The NCLC survey found some servicers would not postpone a foreclosure sale in order to review a successor for a potential loan modification. Another common issue: Servicers demanded the same documents repeatedly.

Consumers can run into a brick wall, advocates say, when some servicers even claim that no modification is possible when a parent dies and the adult child wants to keep living in the home.
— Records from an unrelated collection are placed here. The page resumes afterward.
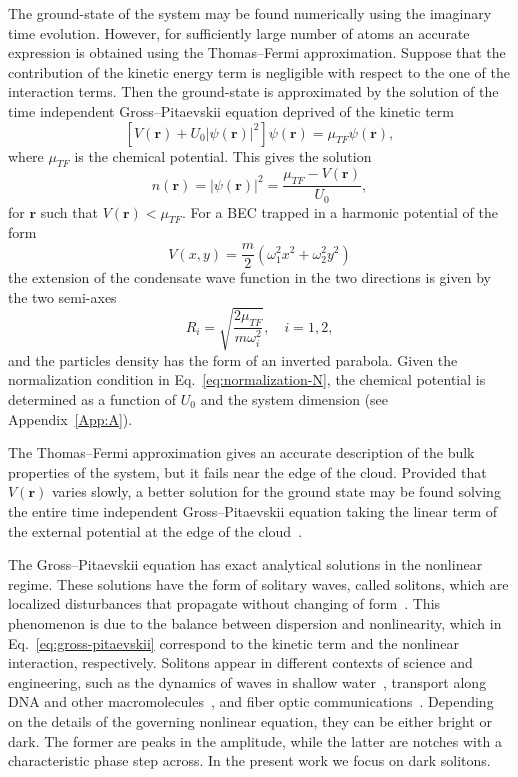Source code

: The ground-state of the system may be found numerically using the imaginary time evolution. However, for sufficiently large number of atoms an accurate expression is obtained using the Thomas--Fermi approximation. Suppose that the contribution of the kinetic energy term is negligible with respect to the one of the interaction terms. Then the ground-state is approximated by the solution of the time independent Gross--Pitaevskii equation deprived of the kinetic term
\begin{equation}
\left[ V(\textbf{r}) + U_0 |\psi(\textbf{r})|^2 \right] \psi(\textbf{r}) = \mu_{TF} \psi(\textbf{r}),
\end{equation}
where $\mu_{TF}$ is the chemical potential. This gives the solution
\begin{equation}
n(\textbf{r}) = |\psi(\textbf{r})|^2 = \frac{\mu_{TF} - V(\textbf{r})}{U_0},
\end{equation}
for $\textbf{r}$ such that $V(\textbf{r}) < \mu_{TF}$. 
For a BEC trapped in a harmonic potential of the form
\begin{equation}
V(x,y) = \frac{m}{2} (\omega_1^2 x^2 + \omega_2^2 y^2)
\end{equation}
the extension of the condensate wave function in the two directions is given by the two semi-axes
\begin{equation} \label{eq:TF-radius}
R_i = \sqrt{\frac{2\mu_{TF}}{m\omega_i^2}}, \quad i = 1,2 ,
\end{equation}
and the particles density has the form of an inverted parabola. Given the normalization condition in Eq.~\eqref{eq:normalization-N}, the chemical potential is determined as a function of $U_0$ and the system dimension (see Appendix~\ref{App:A}).

The Thomas--Fermi approximation gives an accurate description of the bulk properties of the system, but it fails near the edge of the cloud. Provided that $V(\textbf{r})$ varies slowly, a better solution for the ground state may be found solving the entire time independent Gross--Pitaevskii equation taking the linear term of the external potential at the edge of the cloud~\citep{pethick2002bose}.

The Gross--Pitaevskii equation has exact analytical solutions in the nonlinear regime. These solutions have the form of solitary waves, called solitons, which are localized disturbances that propagate without changing of form~\citep{RC97,JKP98,DCLZ98,ZPMW99}. This phenomenon is due to the balance between dispersion and nonlinearity, which in Eq.~\eqref{eq:gross-pitaevskii} correspond to the kinetic term and the nonlinear interaction, respectively. Solitons appear in different contexts of science and engineering, such as the dynamics of waves in shallow water~\citep{B88}, transport along DNA and other macromolecules~\citep{P95}, and fiber optic communications~\citep{H90}.
Depending on the details of the governing nonlinear equation, they can be either bright or dark. The former are peaks in the amplitude, while the latter are notches with a characteristic phase step across. In the present work we focus on dark solitons.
Ann Arbor attorney Benton said her office worked with a woman in Ypsilanti in her late 50s. She had lived with her mother, who had taken out a loan in 2005. The mother died in 2013, but the daughter was unable to make the mortgage payments, ranging around $700 a month.

The daughter tried to arrange a loan modification on her own to keep the house. The servicer appeared to agree to a modification that would have brought the payment down to around $415, Benton said.

After accepting the first payment at the lower rate, the servicer then started rejecting payments for the $60,000 mortgage.

At one point, a sheriff's sale appeared imminent but was avoided when Legal Services of South Central Michigan became involved.

The Ypsilanti woman eventually got a loan modification, but her costs went up because the missed payments and interest kept accruing as the servicer rejected modified payments month after month.

Consumers in Michigan can find legal aid services at www.michiganlegalhelp.org.